**Records for this exercise:**
........

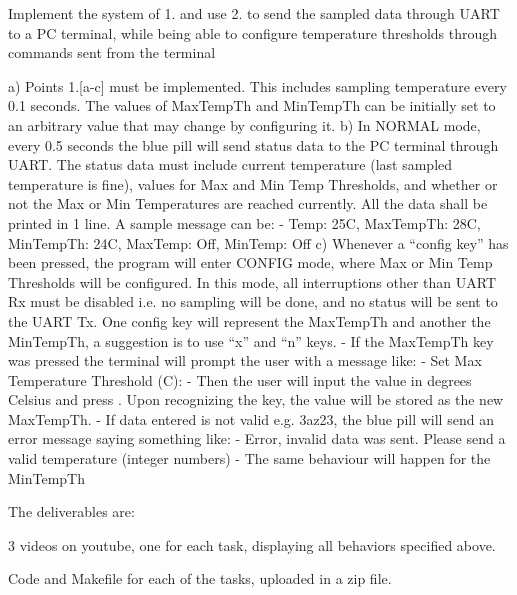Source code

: \begin{DoxyEnumerate}
\item Implement the system of 1. and use 2. to send the sampled data through U\+A\+RT to a PC terminal, while being able to configure temperature thresholds through commands sent from the terminal \begin{DoxyVerb} a) Points 1.[a-c] must be implemented. This includes sampling temperature every 0.1 seconds. The values of MaxTempTh and MinTempTh can be initially set to an arbitrary value that may change by configuring it.
 b) In NORMAL mode, every 0.5 seconds the blue pill will send status data to the PC terminal through UART. The status data must include current temperature (last sampled temperature is fine), values for Max and Min Temp Thresholds, and whether or not the Max or Min Temperatures are reached currently. All the data shall be printed in 1 line. A sample message can be:
     - Temp: 25C, MaxTempTh: 28C, MinTempTh: 24C, MaxTemp: Off, MinTemp: Off
 c) Whenever a “config key” has been pressed, the program will enter CONFIG mode, where Max or Min Temp Thresholds will be configured. In this mode, all interruptions other than UART Rx must be disabled i.e. no sampling will be done, and no status will be sent to the UART Tx. One config key will represent the MaxTempTh and another the MinTempTh, a suggestion is to use “x” and “n” keys.
     - If the MaxTempTh key was pressed the terminal will prompt the user with a message like:
     - Set Max Temperature Threshold (C):
     - Then the user will input the value in degrees Celsius and press . Upon recognizing the key, the value will be stored as the new MaxTempTh.
     - If data entered is not valid e.g. 3az23, the blue pill will send an error message saying something like:
     - Error, invalid data was sent. Please send a valid temperature (integer numbers)
     - The same behaviour will happen for the MinTempTh
\end{DoxyVerb}

\end{DoxyEnumerate}

The deliverables are\+:


\begin{DoxyItemize}
\item 3 videos on youtube, one for each task, displaying all behaviors specified above.
\item Code and Makefile for each of the tasks, uploaded in a zip file. 
\end{DoxyItemize}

........

**Exercise aim:** Lines in the data that include the word "pressed" should all be copied.

**Task output:**
 c) Whenever a “config key” has been pressed, the program will enter CONFIG mode, where Max or Min Temp Thresholds will be configured. In this mode, all interruptions other than UART Rx must be disabled i.e. no sampling will be done, and no status will be sent to the UART Tx. One config key will represent the MaxTempTh and another the MinTempTh, a suggestion is to use “x” and “n” keys.
     - If the MaxTempTh key was pressed the terminal will prompt the user with a message like:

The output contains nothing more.